E L EPÍLOGO del drama vivido por Ochoa es de todos, conocido. Como decía un importante periódico de la capital, se montó una maquinaria para triturarlo. Ante la incapacidad para vencerlo en los debates, con insultos y todo, Porque Ochoa es bueno para el debate y tiene cuero duro para resistir los agravios y las prácticas mezquinas de las investigaciones de los organismos de control, se encontró la forma de salir de él a través de la Veeduría. En un documento en que se denuncian irregularidades de algunos funcionarios de las ventanillas de atención al público y de inspectores del área comercial, el veedor solicitó al alcalde la remoción de tres altos directivos del área comercial, quienes eran los que estaban luchando por modernizar y hacer ágil la gestión comercial de la empresa.

Ochoa le manifestó al alcalde que él no podía estar de acuerdo con la actitud apresurada del veedor, quien en vez de suministrar los nombres de los funcionarios comprometidos en la negligencia que denunciaba, lo que constituía un atentado contra el debido proceso y un acto de inequidad contra funcionarios que lo único que hacían era trabajar sin descanso por la rehabilitación de la empresa. Que más bien se retiraba del cargo que comulgar con ese atropello.
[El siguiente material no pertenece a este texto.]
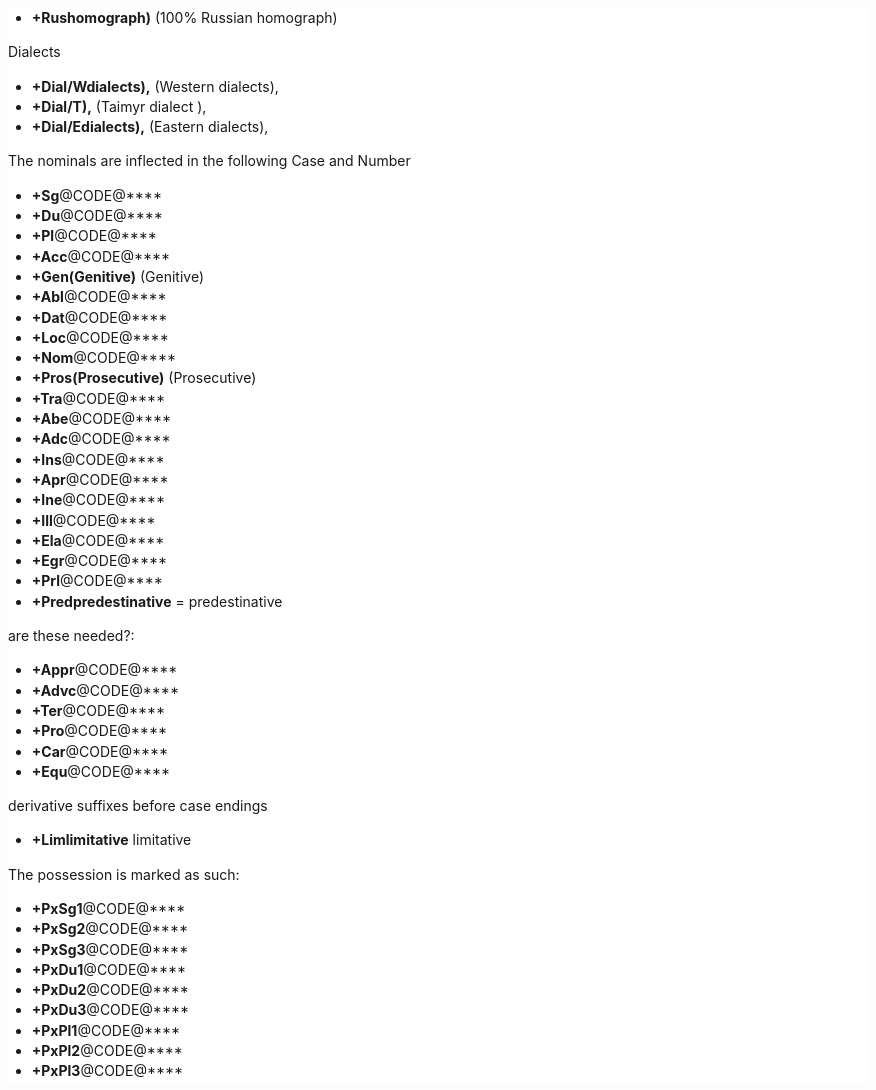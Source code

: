 * **+Rushomograph)** (100% Russian homograph)


Dialects

* **+Dial/Wdialects),** (Western dialects),
* **+Dial/T),** (Taimyr dialect  ),
* **+Dial/Edialects),** (Eastern dialects),


The nominals are inflected in the following Case and Number

* **+Sg**@CODE@****
* **+Du**@CODE@****
* **+Pl**@CODE@****
* **+Acc**@CODE@****
* **+Gen(Genitive)** (Genitive)
* **+Abl**@CODE@****
* **+Dat**@CODE@****
* **+Loc**@CODE@****
* **+Nom**@CODE@****
* **+Pros(Prosecutive)** (Prosecutive)
* **+Tra**@CODE@****
* **+Abe**@CODE@****
* **+Adc**@CODE@****
* **+Ins**@CODE@****
* **+Apr**@CODE@****
* **+Ine**@CODE@****
* **+Ill**@CODE@****
* **+Ela**@CODE@****
* **+Egr**@CODE@****
* **+Prl**@CODE@****
* **+Predpredestinative** = predestinative

are these needed?:

* **+Appr**@CODE@****
* **+Advc**@CODE@****
* **+Ter**@CODE@****
* **+Pro**@CODE@****
* **+Car**@CODE@****
* **+Equ**@CODE@****

derivative suffixes before case endings
* **+Limlimitative** limitative


The possession is marked as such:


* **+PxSg1**@CODE@****
* **+PxSg2**@CODE@****
* **+PxSg3**@CODE@****
* **+PxDu1**@CODE@****
* **+PxDu2**@CODE@****
* **+PxDu3**@CODE@****
* **+PxPl1**@CODE@****
* **+PxPl2**@CODE@****
* **+PxPl3**@CODE@****
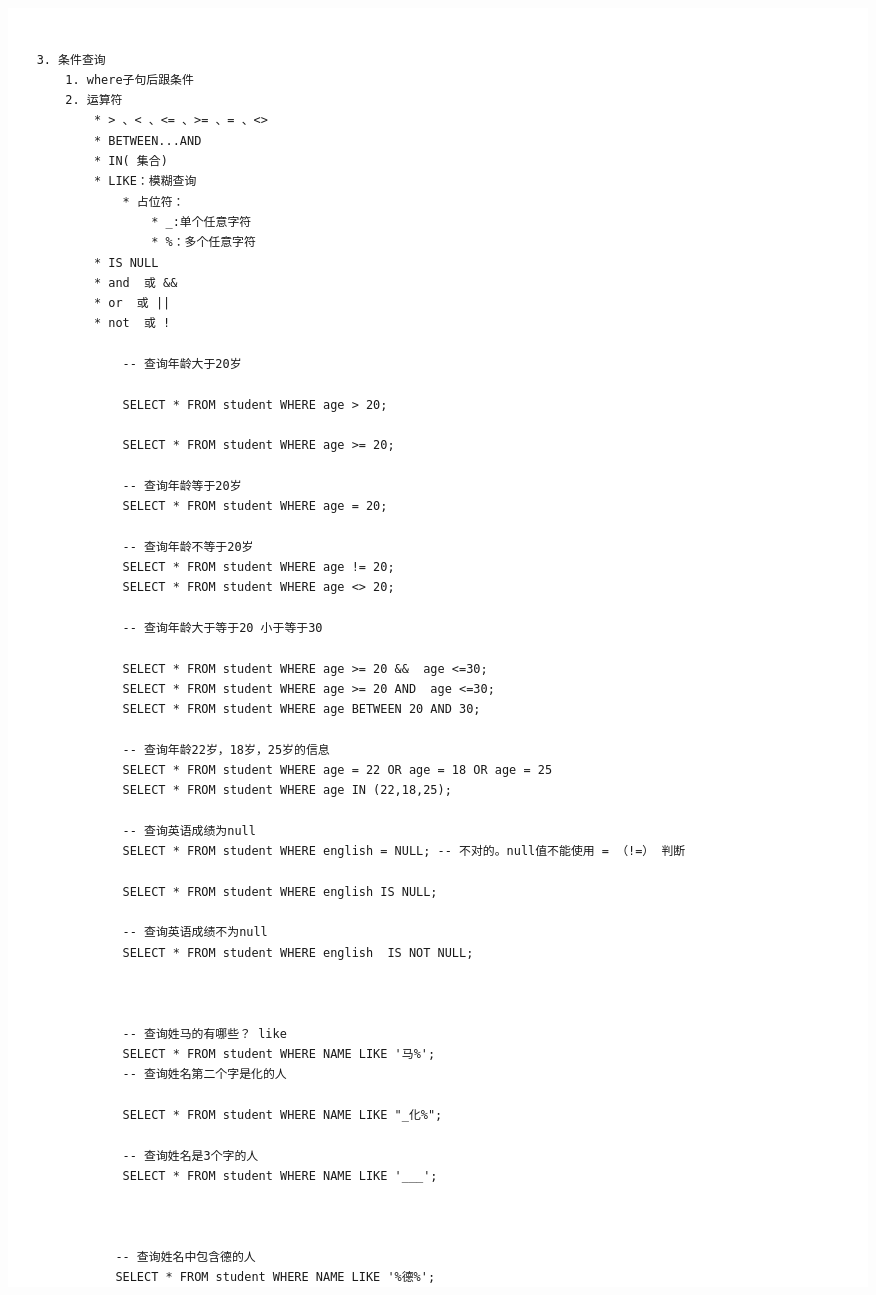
 ```


	3. 条件查询
		1. where子句后跟条件
		2. 运算符
			* > 、< 、<= 、>= 、= 、<>
			* BETWEEN...AND  
			* IN( 集合) 
			* LIKE：模糊查询
				* 占位符：
					* _:单个任意字符
					* %：多个任意字符
			* IS NULL  
			* and  或 &&
			* or  或 || 
			* not  或 !
			
				-- 查询年龄大于20岁
	
				SELECT * FROM student WHERE age > 20;
				
				SELECT * FROM student WHERE age >= 20;
				
				-- 查询年龄等于20岁
				SELECT * FROM student WHERE age = 20;
				
				-- 查询年龄不等于20岁
				SELECT * FROM student WHERE age != 20;
				SELECT * FROM student WHERE age <> 20;
				
				-- 查询年龄大于等于20 小于等于30
				
				SELECT * FROM student WHERE age >= 20 &&  age <=30;
				SELECT * FROM student WHERE age >= 20 AND  age <=30;
				SELECT * FROM student WHERE age BETWEEN 20 AND 30;
				
				-- 查询年龄22岁，18岁，25岁的信息
				SELECT * FROM student WHERE age = 22 OR age = 18 OR age = 25
				SELECT * FROM student WHERE age IN (22,18,25);
				
				-- 查询英语成绩为null
				SELECT * FROM student WHERE english = NULL; -- 不对的。null值不能使用 = （!=） 判断
				
				SELECT * FROM student WHERE english IS NULL;
				
				-- 查询英语成绩不为null
				SELECT * FROM student WHERE english  IS NOT NULL;



				-- 查询姓马的有哪些？ like
				SELECT * FROM student WHERE NAME LIKE '马%';
				-- 查询姓名第二个字是化的人
				
				SELECT * FROM student WHERE NAME LIKE "_化%";
				
				-- 查询姓名是3个字的人
				SELECT * FROM student WHERE NAME LIKE '___';


​				
​				-- 查询姓名中包含德的人
​				SELECT * FROM student WHERE NAME LIKE '%德%';
```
El alcalde, ante el temor de que se cayera el Programa Santafé I, le solicitó a Ochoa que se quedara hasta lograr la negociación del crédito con el Banco Mundial, petición que aceptó el gerente. Sin embargo, Ochoa siguió actuando con la autonomía que le caracterizaba, sin temor a las situaciones de conflicto con el Concejo Distrital y con los organismos de fiscalización. Extraña, entonces, la reacción del alcalde frente a la decisión de Ochoa de declarar insubsistente a una funcionaria de tercer orden jerárquico, exigiendo echar atrás la medida, a lo que se negó el funcionario. Por razones de principio, y por considerar que ello atentaba contra la autonomía del gerente, presentó de inmediato renuncia de su cargo. Ochoa se fue porque perdió lo que tanto había luchado: la autonomía.



EL CASO del gerente Ochoa ilustra muy bien las dificultades que existen para lograr la eficiencia y la autonomía en las empresas de servicios públicos, cuyo dueño no es la comunidad como en teoría se supone, sino los que ostentan el poder y que derivan beneficios personales y políticos de su dominio. Decía recientemente Dominique Hachette, catedrático chileno, en una conferencia en la Biblioteca Luis Ángel Arango sobre privatización y regulación en Chile lo siguiente, que bien ilustra lo sucedido a Ochoa en la Empresa de Acueducto y Alcantarillado de Bogotá: "Esa fuerza -la del clientelismo político- no puede ser resistida ni por el más capacitado de los empresarios públicos, el que se transforma en víctima del sistema político, especialmente cuando el poder está altamente fragmentado".

El gran reto que le espera al nuevo alcalde: crear el consenso necesario para que las empresas puedan ser eficientes, para lo cual debe recibir un claro mandato electoral. De lo contrario, habría que pensar en otras formas institucionales, abriéndole las puertas al sector privado, porque no se puede seguir engordando a los grupos de poder a costa del deterioro en el nivel de vida de los habitantes del Distrito Capital.